### Assignment
For the listing below, print exactly the lines from the line with "In this file is where all the magic happens;" to the line with "and build phases.", both included, and nothing beyond them.

### Given data
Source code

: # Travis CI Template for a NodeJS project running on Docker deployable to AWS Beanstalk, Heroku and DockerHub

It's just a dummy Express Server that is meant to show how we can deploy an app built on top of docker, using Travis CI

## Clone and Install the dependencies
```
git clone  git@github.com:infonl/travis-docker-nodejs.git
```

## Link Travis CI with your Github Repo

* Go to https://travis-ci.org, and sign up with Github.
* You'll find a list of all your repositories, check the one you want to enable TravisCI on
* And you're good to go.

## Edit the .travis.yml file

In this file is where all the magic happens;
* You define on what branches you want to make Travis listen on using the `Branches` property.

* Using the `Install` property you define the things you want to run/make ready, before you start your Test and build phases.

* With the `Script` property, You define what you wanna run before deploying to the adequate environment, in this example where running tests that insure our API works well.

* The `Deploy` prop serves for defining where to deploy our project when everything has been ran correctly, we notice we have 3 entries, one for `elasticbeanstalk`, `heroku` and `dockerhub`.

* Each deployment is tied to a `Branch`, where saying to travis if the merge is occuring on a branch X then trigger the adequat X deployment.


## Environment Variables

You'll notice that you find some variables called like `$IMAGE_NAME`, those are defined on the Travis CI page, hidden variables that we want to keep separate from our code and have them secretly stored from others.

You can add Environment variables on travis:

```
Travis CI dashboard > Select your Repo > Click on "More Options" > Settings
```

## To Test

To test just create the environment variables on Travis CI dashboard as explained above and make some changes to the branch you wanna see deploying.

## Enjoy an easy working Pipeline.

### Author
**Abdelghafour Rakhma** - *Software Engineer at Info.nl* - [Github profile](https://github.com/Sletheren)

### Answer space
In this file is where all the magic happens;
* You define on what branches you want to make Travis listen on using the `Branches` property.

* Using the `Install` property you define the things you want to run/make ready, before you start your Test and build phases.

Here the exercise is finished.